> _EXERCISE OBJECTIVE_
Using the records below, give the number of lines where the word "left" appears, with no further output.

Start of Block

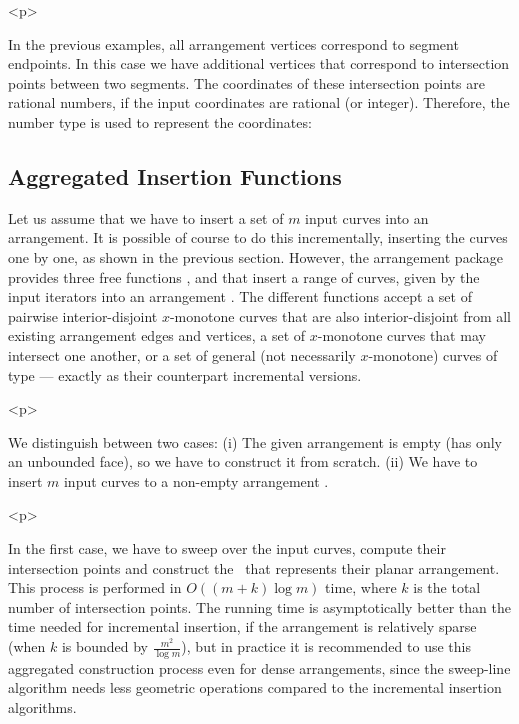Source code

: \begin{ccHtmlOnly}<p>\end{ccHtmlOnly}
In the previous examples, all arrangement vertices correspond to
segment endpoints. In this case we have additional vertices that
correspond to intersection points between two segments. The
coordinates of these intersection points are rational numbers, if
the input coordinates are rational (or integer). Therefore,
the  number type is used to represent the
coordinates:


\subsection{Aggregated Insertion Functions}
\label{arr_ssec:agg_insert}
%
Let us assume that we have to insert a set of $m$ input curves into an
arrangement. It is possible of course to do this incrementally, 
inserting the curves one by one, as shown in the previous section.
However, the arrangement package provides three free functions
,
 and
 that insert a range of curves,
given by the input iterators \ccc{[begin, end)} into an arrangement
. The different functions accept a set of pairwise
interior-disjoint $x$-monotone curves that are also interior-disjoint
from all existing arrangement edges and vertices, a set of $x$-monotone
curves that may intersect one another, or a set of general (not
necessarily $x$-monotone) curves of type  --- exactly as their
counterpart incremental versions.

\begin{ccHtmlOnly}<p>\end{ccHtmlOnly}
We distinguish between two cases: (i) The given arrangement
 is empty (has only an unbounded face), so we have to
construct it from scratch. (ii) We have to insert $m$ input curves
to a non-empty arrangement .

\begin{ccHtmlOnly}<p>\end{ccHtmlOnly}
In the first case, we have to sweep over the input curves, compute
their intersection points and construct the \dcel\ that represents
their planar arrangement. This process is performed in
$O\left((m + k)\log m\right)$ time, where $k$ is the total number
of intersection points. The running time is asymptotically better
than the time needed for incremental insertion, if the arrangement
is relatively sparse (when $k$ is bounded by $\frac{m^2}{\log
m}$), but in practice it is recommended to use this aggregated
construction process even for dense arrangements, since the
sweep-line algorithm needs less geometric operations compared to
the incremental insertion algorithms.

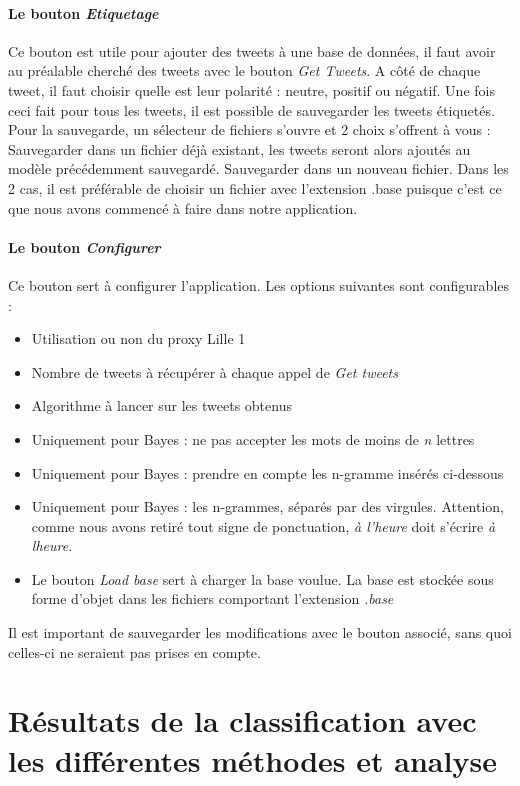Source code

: \documentclass[a4paper,10pt]{report}
\begin{document}
      \subsubsection{Le bouton \textit{Etiquetage}}
	Ce bouton est utile pour ajouter des tweets à une base de données, il faut avoir au préalable cherché des tweets avec le bouton \textit{Get Tweets}.
	A côté de chaque tweet, il faut choisir quelle est leur polarité : neutre, positif ou négatif. Une fois ceci fait pour tous les tweets,
	il est possible de sauvegarder les tweets étiquetés. Pour la sauvegarde, un sélecteur de fichiers s'ouvre et 2 choix s'offrent à vous :
	Sauvegarder dans un fichier déjà existant, les tweets seront alors ajoutés au modèle précédemment sauvegardé.
	Sauvegarder dans un nouveau fichier.  
	Dans les 2 cas, il est préférable de choisir un fichier avec l'extension .base puisque c'est ce que nous avons commencé à faire dans notre application.
      \subsubsection{Le bouton \textit{Configurer}}
	
	Ce bouton sert à configurer l'application. Les options suivantes sont configurables :
	\begin{itemize}
	 \item Utilisation ou non du proxy Lille 1
	 \item Nombre de tweets à récupérer à chaque appel de \textit{Get tweets}
	 \item Algorithme à lancer sur les tweets obtenus
	 \item Uniquement pour Bayes : ne pas accepter les mots de moins de \textit{n} lettres
	 \item Uniquement pour Bayes : prendre en compte les n-gramme insérés ci-dessous
	 \item Uniquement pour Bayes : les n-grammes, séparés par des virgules. Attention, comme nous avons retiré tout signe de ponctuation, \textit{à l'heure} doit s'écrire \textit{à lheure}.
	 \item Le bouton \textit{Load base} sert à charger la base voulue. La base est stockée sous forme d'objet dans les fichiers comportant l'extension \textit{.base}
	\end{itemize}
	Il est important de sauvegarder les modifications avec le bouton associé, sans quoi celles-ci ne seraient pas prises en compte.

\chapter{Résultats de la classification avec les différentes méthodes et analyse}
\end{document}
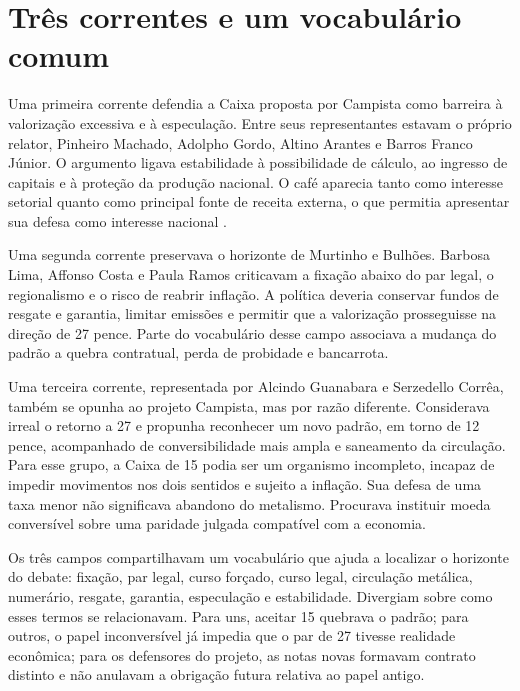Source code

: \section{Três correntes e um vocabulário comum}

Uma primeira corrente defendia a Caixa proposta por Campista como barreira à valorização excessiva e à especulação. Entre seus representantes estavam o próprio relator, Pinheiro Machado, Adolpho Gordo, Altino Arantes e Barros Franco Júnior. O argumento ligava estabilidade à possibilidade de cálculo, ao ingresso de capitais e à proteção da produção nacional. O café aparecia tanto como interesse setorial quanto como principal fonte de receita externa, o que permitia apresentar sua defesa como interesse nacional \cite{torelli2007}.

Uma segunda corrente preservava o horizonte de Murtinho e Bulhões. Barbosa Lima, Affonso Costa e Paula Ramos criticavam a fixação abaixo do par legal, o regionalismo e o risco de reabrir inflação. A política deveria conservar fundos de resgate e garantia, limitar emissões e permitir que a valorização prosseguisse na direção de 27 pence. Parte do vocabulário desse campo associava a mudança do padrão a quebra contratual, perda de probidade e bancarrota.

Uma terceira corrente, representada por Alcindo Guanabara e Serzedello Corrêa, também se opunha ao projeto Campista, mas por razão diferente. Considerava irreal o retorno a 27 e propunha reconhecer um novo padrão, em torno de 12 pence, acompanhado de conversibilidade mais ampla e saneamento da circulação. Para esse grupo, a Caixa de 15 podia ser um organismo incompleto, incapaz de impedir movimentos nos dois sentidos e sujeito a inflação. Sua defesa de uma taxa menor não significava abandono do metalismo. Procurava instituir moeda conversível sobre uma paridade julgada compatível com a economia.


Os três campos compartilhavam um vocabulário que ajuda a localizar o horizonte do debate: fixação, par legal, curso forçado, curso legal, circulação metálica, numerário, resgate, garantia, especulação e estabilidade. Divergiam sobre como esses termos se relacionavam. Para uns, aceitar 15 quebrava o padrão; para outros, o papel inconversível já impedia que o par de 27 tivesse realidade econômica; para os defensores do projeto, as notas novas formavam contrato distinto e não anulavam a obrigação futura relativa ao papel antigo.

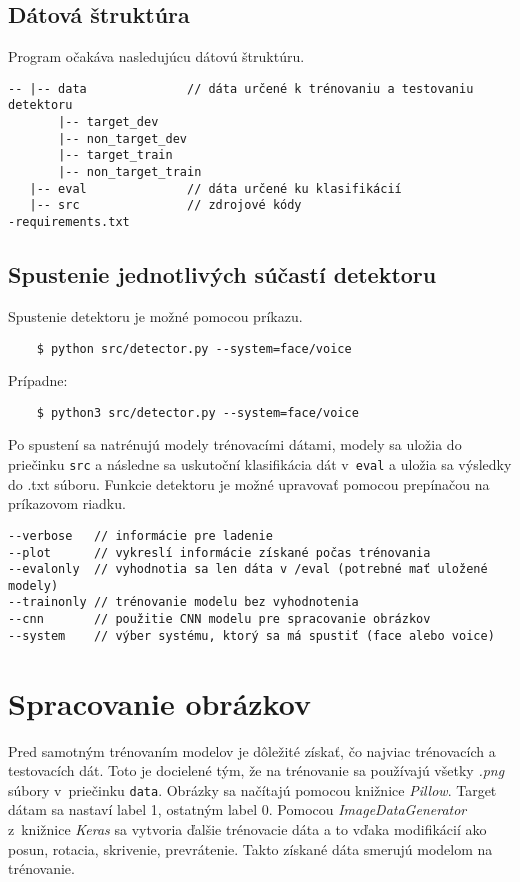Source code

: \documentclass[11pt, a4paper]{article}
\begin{document}
		\subsection{Dátová štruktúra}
	Program očakáva nasledujúcu dátovú štruktúru.
			\begin{verbatim}
-- |-- data              // dáta určené k trénovaniu a testovaniu detektoru
       |-- target_dev
       |-- non_target_dev
       |-- target_train
       |-- non_target_train
   |-- eval              // dáta určené ku klasifikácií
   |-- src               // zdrojové kódy 
-requirements.txt
			\end{verbatim}
			
		\subsection{Spustenie jednotlivých súčastí detektoru}
	Spustenie detektoru je možné pomocou príkazu.
			\begin{verbatim}
    $ python src/detector.py --system=face/voice
			\end{verbatim}
	Prípadne:
			\begin{verbatim}
    $ python3 src/detector.py --system=face/voice
			\end{verbatim}
	Po spustení sa natrénujú modely trénovacími dátami, modely sa uložia do priečinku \texttt{src} a následne sa uskutoční klasifikácia dát v~\texttt{eval} a uložia sa výsledky do .txt súboru.
	Funkcie detektoru je možné upravovať pomocou prepínačou na príkazovom riadku.
			\begin{verbatim}
--verbose   // informácie pre ladenie
--plot      // vykreslí informácie získané počas trénovania 
--evalonly  // vyhodnotia sa len dáta v /eval (potrebné mať uložené modely)
--trainonly // trénovanie modelu bez vyhodnotenia
--cnn       // použitie CNN modelu pre spracovanie obrázkov
--system    // výber systému, ktorý sa má spustiť (face alebo voice)
			\end{verbatim}
			
	\section{Spracovanie obrázkov}
		Pred samotným trénovaním modelov je dôležité získať, čo najviac trénovacích a testovacích dát. Toto je docielené tým, že na trénovanie sa používajú všetky \emph{.png} súbory v~priečinku \texttt{data}. Obrázky sa načítajú pomocou knižnice \emph{Pillow}. Target dátam sa nastaví label 1, ostatným label 0. Pomocou \emph{ImageDataGenerator} z~knižnice \emph{Keras} sa vytvoria ďalšie trénovacie dáta a to vďaka modifikácií ako posun, rotacia, skrivenie, prevrátenie. Takto získané dáta smerujú modelom na trénovanie. 
		
\end{document}
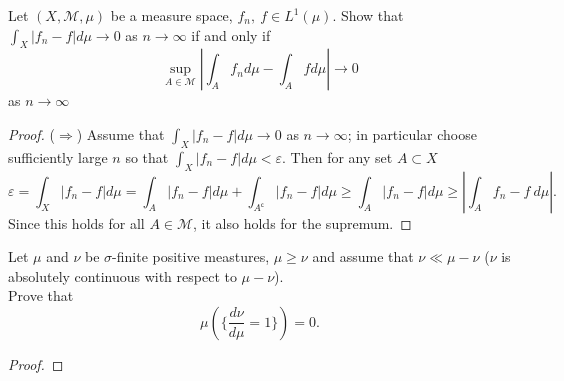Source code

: \documentclass{article}
\newenvironment{problem}[2][Problem]{\begin{trivlist}
\item[\hskip \labelsep {\bfseries #1}\hskip \labelsep {\bfseries #2.}]}{\end{trivlist}}
\begin{document}
\pagebreak

\begin{problem}{3}
  Let $(X, \mathcal{M}, \mu)$ be a measure space, $f_n,\ f \in L^1(\mu)$.
  Show that $\int_X |f_n - f| d\mu \rightarrow 0$ as $n \rightarrow \infty$
  if and only if \[
    \sup_{A\in\mathcal{M}} \left|\int_A f_n d\mu - \int_A f d\mu \right| \rightarrow 0
  \] as $n \rightarrow \infty$
\end{problem}

\begin{proof}
  ($\Longrightarrow$)
  Assume that $\int_X |f_n - f| d\mu \rightarrow 0$
  as $n \rightarrow \infty$; in particular choose sufficiently large $n$ so that
  $\int_X |f_n - f| d\mu < \varepsilon$. Then for any set $A \subset X$ \[
    \varepsilon =
    \int_X |f_n - f| d\mu =
    \int_A |f_n - f| d\mu +
    \int_{A^{\mathsf{c}}} |f_n - f| d\mu \geq
    \int_A |f_n - f| d\mu \geq
    \left| \int_A f_n - f\ d\mu \right|.
  \]
  Since this holds for all $A\in\mathcal{M}$, it also holds for the supremum.
\end{proof}

\pagebreak

\begin{problem}{4}
  Let $\mu$ and $\nu$ be $\sigma$-finite positive meastures, $\mu \geq \nu$
  and assume that $\nu \ll \mu - \nu$ ($\nu$ is absolutely continuous with
  respect to $\mu - \nu$). \\
  Prove that \[
    \mu\left(\{\frac{d\nu}{d\mu} = 1\}\right) = 0.
  \]
\end{problem}

\begin{proof}
\end{proof}
\end{document}

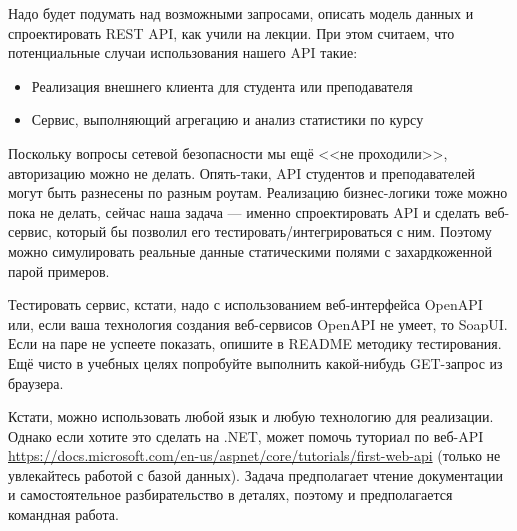 \documentclass[a5paper]{article}
\begin{document}
Надо будет подумать над возможными запросами, описать модель данных и спроектировать REST API, как учили на лекции. При этом считаем, что потенциальные случаи использования нашего API такие:


\begin{itemize}
    \item Реализация внешнего клиента для студента или преподавателя
    \item Сервис, выполняющий агрегацию и анализ статистики по курсу
\end{itemize}

Поскольку вопросы сетевой безопасности мы ещё <<не проходили>>, авторизацию можно не делать. Опять-таки, API студентов и преподавателей могут быть разнесены по разным роутам. Реализацию бизнес-логики тоже можно пока не делать, сейчас наша задача --- именно спроектировать API и сделать веб-сервис, который бы позволил его тестировать/интегрироваться с ним. Поэтому можно симулировать реальные данные статическими полями с захардкоженной парой примеров.

Тестировать сервис, кстати, надо с использованием веб-интерфейса OpenAPI или, если ваша технология создания веб-сервисов OpenAPI не умеет, то SoapUI. Если на паре не успеете показать, опишите в README методику тестирования. Ещё чисто в учебных целях попробуйте выполнить какой-нибудь GET-запрос из браузера.

Кстати, можно использовать любой язык и любую технологию для реализации. Однако если хотите это сделать на .NET, может помочь туториал по веб-API \url{https://docs.microsoft.com/en-us/aspnet/core/tutorials/first-web-api} (только не увлекайтесь работой с базой данных). Задача предполагает чтение документации и самостоятельное разбирательство в деталях, поэтому и предполагается командная работа.
\end{document}
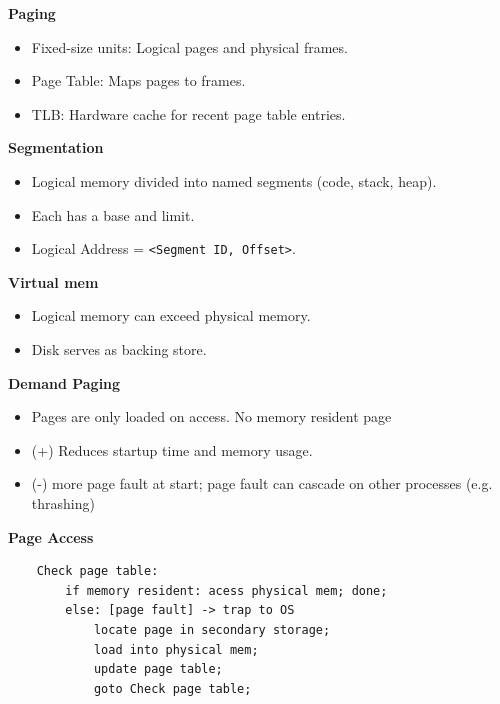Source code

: \documentclass[8pt,twocolumn]{article}
\begin{document}
\vspace{-0.6em}
\textbf{Paging}
\vspace{-0.6em}
\begin{itemize}
    \setlength{\itemsep}{0pt} %
    \setlength{\parskip}{0pt}
  \item Fixed-size units: Logical pages and physical frames.
  \item Page Table: Maps pages to frames.
  \item TLB: Hardware cache for recent page table entries.
\end{itemize}
\vspace{-0.6em}
\textbf{Segmentation}
\vspace{-0.6em}
\begin{itemize}
    \setlength{\itemsep}{0pt} %
    \setlength{\parskip}{0pt}
  \item Logical memory divided into named segments (code, stack, heap).
  \item Each has a base and limit.
  \item Logical Address = \texttt{<Segment ID, Offset>}.
\end{itemize}
\vspace{-0.6em}
\textbf{Virtual mem}
\vspace{-0.6em}
\begin{itemize}
    \setlength{\itemsep}{0pt} %
    \setlength{\parskip}{0pt}
  \item Logical memory can exceed physical memory.
  \item Disk serves as backing store.
\end{itemize}
\vspace{-0.6em}
\textbf{Demand Paging}
\vspace{-0.6em}
\begin{itemize}
    \setlength{\itemsep}{0pt} %
    \setlength{\parskip}{0pt}
  \item Pages are only loaded on access. No memory resident page 
  \item (+) Reduces startup time and memory usage.
  \item (-) more page fault at start; page fault can cascade on other processes (e.g. thrashing)
\end{itemize}
\vspace{-0.6em}
\textbf{Page Access}
\vspace{-0.6em}
\begin{lstlisting}
    Check page table:
        if memory resident: acess physical mem; done;
        else: [page fault] -> trap to OS
            locate page in secondary storage;
            load into physical mem;
            update page table;
            goto Check page table;
\end{lstlisting}
\end{document}
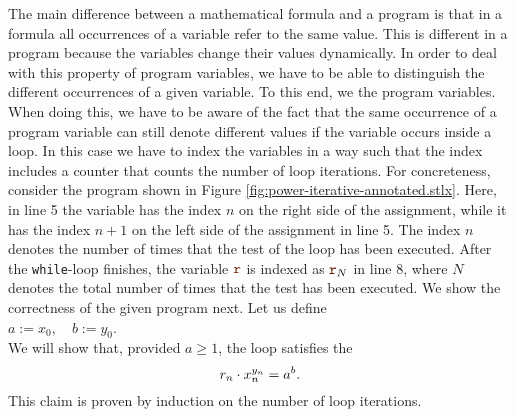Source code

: The main difference between a mathematical formula and a program is that in a formula all
occurrences of a variable refer to the same value.   This is different in a program because the
variables change their values dynamically.  In order to deal with this property of program variables,
we have to be able to distinguish the different occurrences of a given variable.  To this end,  we 
 the program variables. 
When doing this, we have to be aware of the fact that the same occurrence of a program variable can
still denote different values if the variable occurs inside  a loop.  In this case we have to index
the variables in a way such that the index includes a counter that counts the number of loop iterations.
For concreteness, consider the  program shown in 
Figure \ref{fig:power-iterative-annotated.stlx}.  
Here, in line 5 the variable  has the index $n$ on the right side of the assignment,
while it has the index $n+1$ on the left side of the assignment in line 5.  The index $n$ denotes 
the number of times that the test  of the  loop has been executed.
After the \texttt{while}-loop finishes, the variable $\mytt{r}$ is indexed as
$\mytt{r}_N$ in line 8, where $N$ denotes the total number of times that the test  has been executed.
We show the correctness of the given program next.  Let us define
\\[0.2cm]
\hspace*{1.3cm}
$ a := x_0, \quad b := y_0$.
\\[0.2cm]
We will show that, provided $a \geq 1$, the  loop satisfies the 
\begin{equation}
  \label{eq:powerInv}
  \displaystyle r_n \cdot x_n^{y_n} = a^b.
\end{equation}
This claim is proven by induction on the number of loop iterations.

End of Block

> _OUTPUT_
5